__TASK OBJECTIVE__
Would you show every line from the records that holds "work"?

———

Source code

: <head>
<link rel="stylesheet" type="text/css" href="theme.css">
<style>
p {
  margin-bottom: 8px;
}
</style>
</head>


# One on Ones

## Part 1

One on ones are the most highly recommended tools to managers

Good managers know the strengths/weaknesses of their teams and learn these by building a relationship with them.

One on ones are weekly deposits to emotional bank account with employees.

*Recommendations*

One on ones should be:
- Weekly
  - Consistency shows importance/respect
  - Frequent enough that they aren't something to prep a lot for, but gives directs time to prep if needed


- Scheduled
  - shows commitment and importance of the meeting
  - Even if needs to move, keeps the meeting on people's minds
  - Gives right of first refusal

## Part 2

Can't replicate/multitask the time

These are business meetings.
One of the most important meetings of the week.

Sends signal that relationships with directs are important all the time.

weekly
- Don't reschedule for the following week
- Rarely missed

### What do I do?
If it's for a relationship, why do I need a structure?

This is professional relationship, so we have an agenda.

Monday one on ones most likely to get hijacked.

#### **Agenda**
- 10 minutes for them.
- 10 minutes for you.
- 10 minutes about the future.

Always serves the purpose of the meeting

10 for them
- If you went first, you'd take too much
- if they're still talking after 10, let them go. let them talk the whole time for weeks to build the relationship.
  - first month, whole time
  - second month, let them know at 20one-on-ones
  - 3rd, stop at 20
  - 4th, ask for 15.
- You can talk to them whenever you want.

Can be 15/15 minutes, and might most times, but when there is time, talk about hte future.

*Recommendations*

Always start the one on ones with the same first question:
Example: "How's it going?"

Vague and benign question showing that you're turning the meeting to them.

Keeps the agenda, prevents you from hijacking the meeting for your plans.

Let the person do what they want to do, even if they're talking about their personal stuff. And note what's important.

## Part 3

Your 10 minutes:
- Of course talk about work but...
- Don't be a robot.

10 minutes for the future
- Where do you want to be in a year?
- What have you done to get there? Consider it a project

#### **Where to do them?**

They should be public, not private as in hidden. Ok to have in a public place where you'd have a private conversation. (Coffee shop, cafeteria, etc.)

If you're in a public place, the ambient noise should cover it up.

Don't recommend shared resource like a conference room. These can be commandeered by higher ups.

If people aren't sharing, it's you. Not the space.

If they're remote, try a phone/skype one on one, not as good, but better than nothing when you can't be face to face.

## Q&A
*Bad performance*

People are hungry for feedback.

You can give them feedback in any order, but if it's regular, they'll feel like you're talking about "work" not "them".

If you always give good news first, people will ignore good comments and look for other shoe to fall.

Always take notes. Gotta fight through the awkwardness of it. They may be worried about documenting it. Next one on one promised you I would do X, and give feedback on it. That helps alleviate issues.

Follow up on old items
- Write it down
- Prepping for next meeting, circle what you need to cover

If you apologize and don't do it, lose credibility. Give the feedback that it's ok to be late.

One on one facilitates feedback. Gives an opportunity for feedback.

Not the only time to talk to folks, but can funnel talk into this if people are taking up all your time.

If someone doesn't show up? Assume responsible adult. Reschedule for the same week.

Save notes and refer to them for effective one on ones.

———

__ANSWER TO THIS PROBLEM__
- Of course talk about work but...
You can give them feedback in any order, but if it's regular, they'll feel like you're talking about "work" not "them".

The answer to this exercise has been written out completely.